Posted: Sun Nov 02, 2014 12:15 am
by paperburn1
It is my understanding that this was the first test of a new fuel type. It was polymer-plastic based rather than normal rubber tire based product that they were using. Ground test of this fuel were performed successfully with no indication of any problems. It's my understanding that the reason for switching to this fuel type was to provide a little bit more thrust.

Re: Orbital Sciences rocket explodes on launch

Posted: Sun Nov 02, 2014 12:44 am
by KitemanSA
D Tibbets wrote:Probably, as I suspect the clamps holding the rocket down are not released till telemetry indicates both liquid fueled engines operating normally with full thrust built up. This is different from solid boosters where it is goodby once the solid rocket is lit. This happend once with the shuttle. The main engines were started, an anomaly was detected before the solids were lit, so the launch was aborted.
I was in the VIP stands when that happened. Total disappointment.

Re: Orbital Sciences rocket explodes on launch

Posted: Sun Nov 02, 2014 2:45 am
by Aero
Do we have a thread regarding the SS2 failure in flight test?
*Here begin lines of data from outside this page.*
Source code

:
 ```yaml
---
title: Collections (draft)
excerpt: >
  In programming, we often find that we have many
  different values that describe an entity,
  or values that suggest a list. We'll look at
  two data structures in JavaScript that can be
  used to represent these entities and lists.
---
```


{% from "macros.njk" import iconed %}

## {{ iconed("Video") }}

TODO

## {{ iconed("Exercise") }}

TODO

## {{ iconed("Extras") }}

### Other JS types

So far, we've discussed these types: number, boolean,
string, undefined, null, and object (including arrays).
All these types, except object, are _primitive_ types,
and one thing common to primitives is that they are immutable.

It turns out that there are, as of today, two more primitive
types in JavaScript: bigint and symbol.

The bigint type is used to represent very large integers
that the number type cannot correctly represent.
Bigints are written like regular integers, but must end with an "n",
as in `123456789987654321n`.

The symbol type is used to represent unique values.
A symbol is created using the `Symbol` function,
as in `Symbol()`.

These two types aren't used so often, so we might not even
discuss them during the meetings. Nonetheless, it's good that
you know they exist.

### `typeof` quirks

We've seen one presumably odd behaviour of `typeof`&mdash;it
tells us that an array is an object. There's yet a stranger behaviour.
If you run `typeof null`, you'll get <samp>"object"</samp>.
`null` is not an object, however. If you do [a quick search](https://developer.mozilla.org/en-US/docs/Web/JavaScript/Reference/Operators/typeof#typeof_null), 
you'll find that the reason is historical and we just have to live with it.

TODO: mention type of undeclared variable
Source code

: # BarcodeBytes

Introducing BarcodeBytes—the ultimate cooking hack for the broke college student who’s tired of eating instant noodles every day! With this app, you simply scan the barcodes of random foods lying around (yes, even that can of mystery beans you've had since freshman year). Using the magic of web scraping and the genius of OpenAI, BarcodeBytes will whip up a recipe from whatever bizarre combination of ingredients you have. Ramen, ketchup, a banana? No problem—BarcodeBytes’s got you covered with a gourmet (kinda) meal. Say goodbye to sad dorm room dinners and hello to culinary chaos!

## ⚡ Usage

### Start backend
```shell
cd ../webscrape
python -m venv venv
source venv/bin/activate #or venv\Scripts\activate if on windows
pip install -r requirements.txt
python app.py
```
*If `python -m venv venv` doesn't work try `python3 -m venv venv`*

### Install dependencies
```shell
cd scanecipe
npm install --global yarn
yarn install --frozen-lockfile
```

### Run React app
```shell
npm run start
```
One dead, the other pilot is in critical condition.

Re: Orbital Sciences rocket explodes on launch

Posted: Mon Nov 03, 2014 7:54 pm
by GIThruster
Yeah, it's been getting posted here. early rumor is they test pilot rotated the tail section early at Mach 1 instead of the designed Mach 1.4 and this may have led to the failure. Sounds like it just broke up. If this is true, the new plastic based rocket motor would long earlier have burned out. The tail rotates for reentry only.

Re: Orbital Sciences rocket explodes on launch

Posted: Mon Nov 03, 2014 10:09 pm
by D Tibbets
GIThruster wrote:Yeah, it's been getting posted here. early rumor is they test pilot rotated the tail section early at Mach 1 instead of the designed Mach 1.4 and this may have led to the failure. Sounds like it just broke up. If this is true, the new plastic based rocket motor would long earlier have burned out. The tail rotates for reentry only.
This is confusing for me. Rotate the tail may actually have two meanings. Rotation is a term commonly applied when air control surfaces are used during takeoff in order to lift off from the runway. Applied to SS2 this may mean the use of air flight control surfaces to initiate climb after the solid rocket is lit. At Mach 1.0- transonic speeds, there is a lot of turbulence and stresses on different parts of the aircraft. Deploying flaperons or whatever at that point might lead to dangerous stresses- aircraft tears apart. If the pilot initiated flight control inputs to do this, then the results might be this. The flight control rules should prevent this unless the pilot had unlimited manual control, the computer failed, the programing was flawed, or there was a mechanical failure somewhere in the control loop. The new rocket engine may have given a bigger kick as it started and this might have caused some mechanical failure in the control or actuater system. The subsequent actual deployment of airodynamic control surfaces could have then torn the aircraft apart. So, the error could have been the pilot, flight control command system, or mechanical system. It may be that the airframe was just not prepared for the rocket startup kick, though that would seem to be a tested for parameter.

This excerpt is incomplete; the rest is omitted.